C'era tutto il mondo di Gianluca nella chiesa di San Michele Arcangelo ad Arino di Dolo venerdì mattina. C'erano i compagni di squadra del 17enne, c'erano gli studenti che frequentano il liceo Galilei di Dolo, c'erano gli amici di sempre. Il paese della Riviera del Brenta si è fermato per tributare l'ultimo saluto al giovane che ha perso la vita in un tragico incidente stradale mentre si trovava in sella alla sua bicicletta. Tanto che al termine delle esequie in centinaia hanno deciso di percorrere a piedi il tragitto verso il cimitero.

Quasi a voler accompagnare fino all'ultimo quel ragazzo dal sorriso sempre stampato in faccia che se n'è andato troppo presto, quando la vita è ancora tutta da scoprire. Commovente l'abbraccio della madre alla bara, sorretta dal marito. Quelle carezze e quelle lacrime che lasciano trasparire quanto dolore una donna possa provare nell'assistere alle esequie del figlio.

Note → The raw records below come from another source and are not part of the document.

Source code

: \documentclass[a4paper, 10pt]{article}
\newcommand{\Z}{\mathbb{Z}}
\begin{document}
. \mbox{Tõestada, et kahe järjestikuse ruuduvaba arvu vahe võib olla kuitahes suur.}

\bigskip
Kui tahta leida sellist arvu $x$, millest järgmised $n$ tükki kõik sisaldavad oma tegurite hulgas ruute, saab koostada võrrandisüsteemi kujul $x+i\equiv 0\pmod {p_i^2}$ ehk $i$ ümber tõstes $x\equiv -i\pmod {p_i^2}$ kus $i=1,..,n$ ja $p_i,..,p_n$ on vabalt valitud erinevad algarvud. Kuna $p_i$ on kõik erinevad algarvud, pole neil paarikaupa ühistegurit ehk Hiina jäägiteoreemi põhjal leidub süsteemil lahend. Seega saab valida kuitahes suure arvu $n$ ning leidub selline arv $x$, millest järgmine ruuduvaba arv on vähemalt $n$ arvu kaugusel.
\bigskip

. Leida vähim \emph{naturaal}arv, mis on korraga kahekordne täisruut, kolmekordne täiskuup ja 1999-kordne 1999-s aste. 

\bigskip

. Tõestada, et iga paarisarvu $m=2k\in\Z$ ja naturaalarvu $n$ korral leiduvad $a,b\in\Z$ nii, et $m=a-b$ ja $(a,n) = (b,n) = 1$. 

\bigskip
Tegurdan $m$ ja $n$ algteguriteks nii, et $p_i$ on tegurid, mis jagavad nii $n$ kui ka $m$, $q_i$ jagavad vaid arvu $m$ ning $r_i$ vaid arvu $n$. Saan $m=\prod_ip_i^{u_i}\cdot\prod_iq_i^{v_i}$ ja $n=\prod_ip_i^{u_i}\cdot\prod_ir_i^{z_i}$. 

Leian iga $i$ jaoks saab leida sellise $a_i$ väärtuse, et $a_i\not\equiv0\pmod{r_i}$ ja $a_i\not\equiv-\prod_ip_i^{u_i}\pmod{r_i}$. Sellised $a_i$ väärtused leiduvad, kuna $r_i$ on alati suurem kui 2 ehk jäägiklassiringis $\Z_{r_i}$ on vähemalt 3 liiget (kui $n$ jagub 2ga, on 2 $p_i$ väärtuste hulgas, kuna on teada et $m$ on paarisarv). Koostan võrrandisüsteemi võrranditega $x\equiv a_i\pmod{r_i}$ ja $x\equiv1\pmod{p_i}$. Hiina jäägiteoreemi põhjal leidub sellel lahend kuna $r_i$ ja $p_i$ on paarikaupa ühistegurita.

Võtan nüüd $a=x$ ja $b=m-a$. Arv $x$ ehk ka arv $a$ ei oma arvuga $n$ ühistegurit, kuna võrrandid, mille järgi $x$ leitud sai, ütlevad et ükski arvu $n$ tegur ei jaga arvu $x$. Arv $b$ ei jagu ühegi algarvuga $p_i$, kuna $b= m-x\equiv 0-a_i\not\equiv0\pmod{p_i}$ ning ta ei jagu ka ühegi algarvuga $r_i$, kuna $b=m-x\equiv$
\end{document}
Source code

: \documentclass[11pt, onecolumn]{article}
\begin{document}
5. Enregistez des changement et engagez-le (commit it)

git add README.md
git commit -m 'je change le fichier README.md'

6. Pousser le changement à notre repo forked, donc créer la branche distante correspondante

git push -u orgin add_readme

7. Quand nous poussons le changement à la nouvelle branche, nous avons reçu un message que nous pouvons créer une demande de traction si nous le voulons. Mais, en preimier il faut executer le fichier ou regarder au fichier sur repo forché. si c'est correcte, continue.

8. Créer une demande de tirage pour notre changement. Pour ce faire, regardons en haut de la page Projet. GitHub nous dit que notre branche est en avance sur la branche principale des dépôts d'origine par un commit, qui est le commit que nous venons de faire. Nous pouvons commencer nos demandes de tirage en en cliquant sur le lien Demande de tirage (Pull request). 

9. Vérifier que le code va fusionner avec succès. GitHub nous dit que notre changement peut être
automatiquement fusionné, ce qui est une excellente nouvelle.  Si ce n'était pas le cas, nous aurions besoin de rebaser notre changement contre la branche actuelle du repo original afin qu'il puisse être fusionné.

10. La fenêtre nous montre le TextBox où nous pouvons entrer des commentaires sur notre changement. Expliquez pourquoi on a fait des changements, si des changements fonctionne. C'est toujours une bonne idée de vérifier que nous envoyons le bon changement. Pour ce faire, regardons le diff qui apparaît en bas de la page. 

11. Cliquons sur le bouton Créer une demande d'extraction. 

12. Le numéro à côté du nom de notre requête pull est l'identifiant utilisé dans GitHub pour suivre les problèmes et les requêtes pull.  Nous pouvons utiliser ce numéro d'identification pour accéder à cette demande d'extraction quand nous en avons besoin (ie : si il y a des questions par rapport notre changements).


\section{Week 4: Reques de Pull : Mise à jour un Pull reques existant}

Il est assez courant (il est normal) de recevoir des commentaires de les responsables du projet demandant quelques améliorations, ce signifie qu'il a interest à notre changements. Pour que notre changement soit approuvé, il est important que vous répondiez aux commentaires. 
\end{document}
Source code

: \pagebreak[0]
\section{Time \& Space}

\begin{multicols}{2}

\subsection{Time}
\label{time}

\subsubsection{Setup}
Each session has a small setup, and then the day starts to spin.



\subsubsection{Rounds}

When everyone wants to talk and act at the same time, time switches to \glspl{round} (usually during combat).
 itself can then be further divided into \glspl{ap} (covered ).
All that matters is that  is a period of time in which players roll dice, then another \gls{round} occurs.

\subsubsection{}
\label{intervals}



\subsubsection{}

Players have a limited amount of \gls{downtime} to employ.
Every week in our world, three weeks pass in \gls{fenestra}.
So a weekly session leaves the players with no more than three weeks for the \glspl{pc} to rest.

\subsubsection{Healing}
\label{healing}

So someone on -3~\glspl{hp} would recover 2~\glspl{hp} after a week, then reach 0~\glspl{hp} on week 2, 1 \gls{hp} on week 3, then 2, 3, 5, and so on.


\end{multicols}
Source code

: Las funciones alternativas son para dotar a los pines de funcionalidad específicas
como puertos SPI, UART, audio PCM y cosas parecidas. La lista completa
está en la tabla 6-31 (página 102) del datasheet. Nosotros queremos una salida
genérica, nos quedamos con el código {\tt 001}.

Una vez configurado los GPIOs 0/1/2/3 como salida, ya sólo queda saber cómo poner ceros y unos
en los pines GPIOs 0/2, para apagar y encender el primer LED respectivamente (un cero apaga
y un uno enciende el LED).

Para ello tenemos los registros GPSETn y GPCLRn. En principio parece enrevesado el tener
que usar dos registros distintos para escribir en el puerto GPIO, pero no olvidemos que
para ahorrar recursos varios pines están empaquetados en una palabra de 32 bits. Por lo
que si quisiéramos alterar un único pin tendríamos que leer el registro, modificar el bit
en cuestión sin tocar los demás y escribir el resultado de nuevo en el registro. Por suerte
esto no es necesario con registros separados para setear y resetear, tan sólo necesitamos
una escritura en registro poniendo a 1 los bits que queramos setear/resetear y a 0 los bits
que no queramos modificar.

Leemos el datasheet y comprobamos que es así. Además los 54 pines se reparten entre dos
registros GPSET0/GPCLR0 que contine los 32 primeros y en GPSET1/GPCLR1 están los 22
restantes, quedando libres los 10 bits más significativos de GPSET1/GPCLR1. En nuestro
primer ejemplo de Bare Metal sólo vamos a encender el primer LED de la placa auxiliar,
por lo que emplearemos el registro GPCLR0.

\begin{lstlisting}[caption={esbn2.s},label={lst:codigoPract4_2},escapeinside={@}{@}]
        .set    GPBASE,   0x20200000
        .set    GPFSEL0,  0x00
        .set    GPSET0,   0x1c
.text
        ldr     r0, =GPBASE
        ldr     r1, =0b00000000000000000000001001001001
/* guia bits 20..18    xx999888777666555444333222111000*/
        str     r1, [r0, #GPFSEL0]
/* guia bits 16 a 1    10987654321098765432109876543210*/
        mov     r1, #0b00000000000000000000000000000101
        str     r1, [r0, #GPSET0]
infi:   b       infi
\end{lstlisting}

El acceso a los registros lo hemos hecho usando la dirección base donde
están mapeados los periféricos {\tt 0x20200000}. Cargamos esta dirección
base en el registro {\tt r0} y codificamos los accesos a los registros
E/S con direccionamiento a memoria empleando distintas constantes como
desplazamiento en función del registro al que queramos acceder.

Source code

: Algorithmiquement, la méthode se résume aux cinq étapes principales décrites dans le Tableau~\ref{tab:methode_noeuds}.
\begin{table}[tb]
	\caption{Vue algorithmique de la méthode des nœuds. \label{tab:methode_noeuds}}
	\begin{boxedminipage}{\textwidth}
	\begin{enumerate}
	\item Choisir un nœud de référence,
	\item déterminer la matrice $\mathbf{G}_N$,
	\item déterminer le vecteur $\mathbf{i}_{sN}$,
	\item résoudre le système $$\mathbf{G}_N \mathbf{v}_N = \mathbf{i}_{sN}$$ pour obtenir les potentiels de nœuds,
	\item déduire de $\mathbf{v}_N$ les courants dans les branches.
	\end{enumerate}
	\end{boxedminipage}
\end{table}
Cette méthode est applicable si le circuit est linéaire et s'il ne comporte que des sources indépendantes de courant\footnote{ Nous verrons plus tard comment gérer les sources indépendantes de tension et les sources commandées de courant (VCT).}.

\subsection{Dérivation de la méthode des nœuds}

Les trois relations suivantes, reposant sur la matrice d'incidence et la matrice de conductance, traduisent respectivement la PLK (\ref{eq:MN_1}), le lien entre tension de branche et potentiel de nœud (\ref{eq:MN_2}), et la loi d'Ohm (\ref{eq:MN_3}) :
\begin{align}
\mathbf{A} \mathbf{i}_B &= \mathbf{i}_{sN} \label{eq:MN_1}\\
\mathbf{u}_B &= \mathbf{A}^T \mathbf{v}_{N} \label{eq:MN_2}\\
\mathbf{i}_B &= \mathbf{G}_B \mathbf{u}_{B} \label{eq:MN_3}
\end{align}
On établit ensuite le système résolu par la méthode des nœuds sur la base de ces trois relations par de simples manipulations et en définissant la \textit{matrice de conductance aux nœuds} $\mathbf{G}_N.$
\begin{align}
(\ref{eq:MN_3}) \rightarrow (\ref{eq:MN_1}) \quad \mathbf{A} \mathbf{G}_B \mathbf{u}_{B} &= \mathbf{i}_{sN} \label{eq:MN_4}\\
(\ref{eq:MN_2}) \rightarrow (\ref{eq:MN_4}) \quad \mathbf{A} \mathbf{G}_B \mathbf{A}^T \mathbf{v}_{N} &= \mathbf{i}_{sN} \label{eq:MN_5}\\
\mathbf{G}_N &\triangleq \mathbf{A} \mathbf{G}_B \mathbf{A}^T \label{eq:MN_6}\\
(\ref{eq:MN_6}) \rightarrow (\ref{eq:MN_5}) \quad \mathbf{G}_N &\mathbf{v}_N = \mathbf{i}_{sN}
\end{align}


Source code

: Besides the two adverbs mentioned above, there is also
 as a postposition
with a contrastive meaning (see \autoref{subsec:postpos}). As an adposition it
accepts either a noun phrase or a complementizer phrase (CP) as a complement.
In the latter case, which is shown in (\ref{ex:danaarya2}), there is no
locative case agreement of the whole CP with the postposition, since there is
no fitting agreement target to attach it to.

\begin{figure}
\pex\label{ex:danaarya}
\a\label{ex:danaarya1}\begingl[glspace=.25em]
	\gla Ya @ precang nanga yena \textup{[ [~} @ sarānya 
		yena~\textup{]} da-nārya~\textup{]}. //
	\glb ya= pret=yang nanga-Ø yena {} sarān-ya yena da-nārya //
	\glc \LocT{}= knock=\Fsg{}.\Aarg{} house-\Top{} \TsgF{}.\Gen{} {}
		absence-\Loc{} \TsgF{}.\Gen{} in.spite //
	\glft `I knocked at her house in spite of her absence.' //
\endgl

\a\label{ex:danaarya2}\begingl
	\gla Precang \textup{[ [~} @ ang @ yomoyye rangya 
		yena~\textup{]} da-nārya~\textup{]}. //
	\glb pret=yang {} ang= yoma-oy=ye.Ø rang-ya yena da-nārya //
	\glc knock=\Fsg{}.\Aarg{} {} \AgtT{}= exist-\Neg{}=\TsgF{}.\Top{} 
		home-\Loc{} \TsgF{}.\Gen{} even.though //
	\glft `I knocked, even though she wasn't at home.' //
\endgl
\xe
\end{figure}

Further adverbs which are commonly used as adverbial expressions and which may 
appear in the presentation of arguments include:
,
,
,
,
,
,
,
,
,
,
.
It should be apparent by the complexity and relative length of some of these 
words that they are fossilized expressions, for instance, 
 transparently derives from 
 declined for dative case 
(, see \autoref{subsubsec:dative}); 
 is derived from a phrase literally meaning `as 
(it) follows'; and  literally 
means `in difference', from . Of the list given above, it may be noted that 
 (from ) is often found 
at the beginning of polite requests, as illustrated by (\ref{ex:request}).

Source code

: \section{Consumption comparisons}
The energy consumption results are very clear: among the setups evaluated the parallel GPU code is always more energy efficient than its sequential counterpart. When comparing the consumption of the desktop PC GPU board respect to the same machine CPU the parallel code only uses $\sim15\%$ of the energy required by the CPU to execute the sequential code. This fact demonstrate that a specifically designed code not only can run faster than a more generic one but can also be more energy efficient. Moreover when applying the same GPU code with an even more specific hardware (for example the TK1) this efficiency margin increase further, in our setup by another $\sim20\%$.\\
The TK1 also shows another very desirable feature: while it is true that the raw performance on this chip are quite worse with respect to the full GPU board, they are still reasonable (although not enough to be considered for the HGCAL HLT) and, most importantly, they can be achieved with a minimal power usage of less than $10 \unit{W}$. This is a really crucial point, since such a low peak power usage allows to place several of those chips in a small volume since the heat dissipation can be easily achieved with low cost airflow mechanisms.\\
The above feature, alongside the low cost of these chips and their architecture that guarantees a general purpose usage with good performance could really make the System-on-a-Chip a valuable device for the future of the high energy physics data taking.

Ferite che rimarranno per sempre, anche se gli amici e i compagni di scuola di "Gian" dall'altare hanno promesso a lui prima che a se stessi che "rimarremo accanto ai tuoi genitori e anche al tuo fratellino". Decine i giovanissimi che hanno assistito alla cerimonia, dopodiché, all'uscita del feretro, a uno a uno i palloncini bianchi che tenevano in mano sono volati in cielo. Chi con la casacca dell'Arinese Calcio, la squadra in cui ha militato il 17enne, chi con dei cartelloni in cui era la parola "per sempre" a far capolino più volte.

A indicare che il legame che Gianluca Carleo aveva instaurato con i suoi compagni di vita non è stato spezzato da quel tragico schianto di via Cazzaghetto, a poca distanza dalla chiesa. "Un saggio diceva che non muore chi viene ucciso, muore chi viene dimenticato - ha affermato un compagno di scuola dall'altare - Gian tu non sei morto, perché ti ricorderemo per sempre". In tanti hanno voluto salutare l'amico pubblicamente: "Non avremmo mai pensato di dover scrivere questa lettera. Il tuo banco vuoto, il tuo nome mancante all'appello - ha dichiarato una ragazza - Le giornate a scuola saranno interminabili senza le tue battute e le tue imitazioni. Eri generoso, facevi stare bene tutti con la tua presenza, non capiamo perché una persona come te se ne debba andare. Mandaci un aiuto dal cielo - conclude - ne avremo bisogno".

In centinaia hanno ascoltato queste parole commossi, tanto che la chiesa non è stata sufficiente a contenere tutta la gente che ha voluto partecipare al funerale. Una rappresentanza della guardia di finanza in divisa si è stretta attorno al collega, padre di Gianluca. Presente anche una rappresentanza del Comune di Dolo. "Chiedo a voi giovani - ha dichiarato il parroco don Sergio d'Adam - di cercare riferimenti sostanziali nella vita. Siano educatori, genitori o insegnanti. Cercateli. Gianluca sarà con voi in questa ricerca. Facciamo in modo che la sua estrema voglia di vivere continui a operare in noi". Il parroco ha anche letto una preghiera scritta di proprio pugno dal 17enne ai tempi della cresima. Parole in cui il giovane chiedeva aiuto "per gli esami e per le criticità della vita quotidiana", descrivendo tutto il piccolo mondo di legami e affetti di un ragazzo adolescente. Lo stesso mondo che venerdì è accorso in massa per salutare per l'ultima volta "Gian".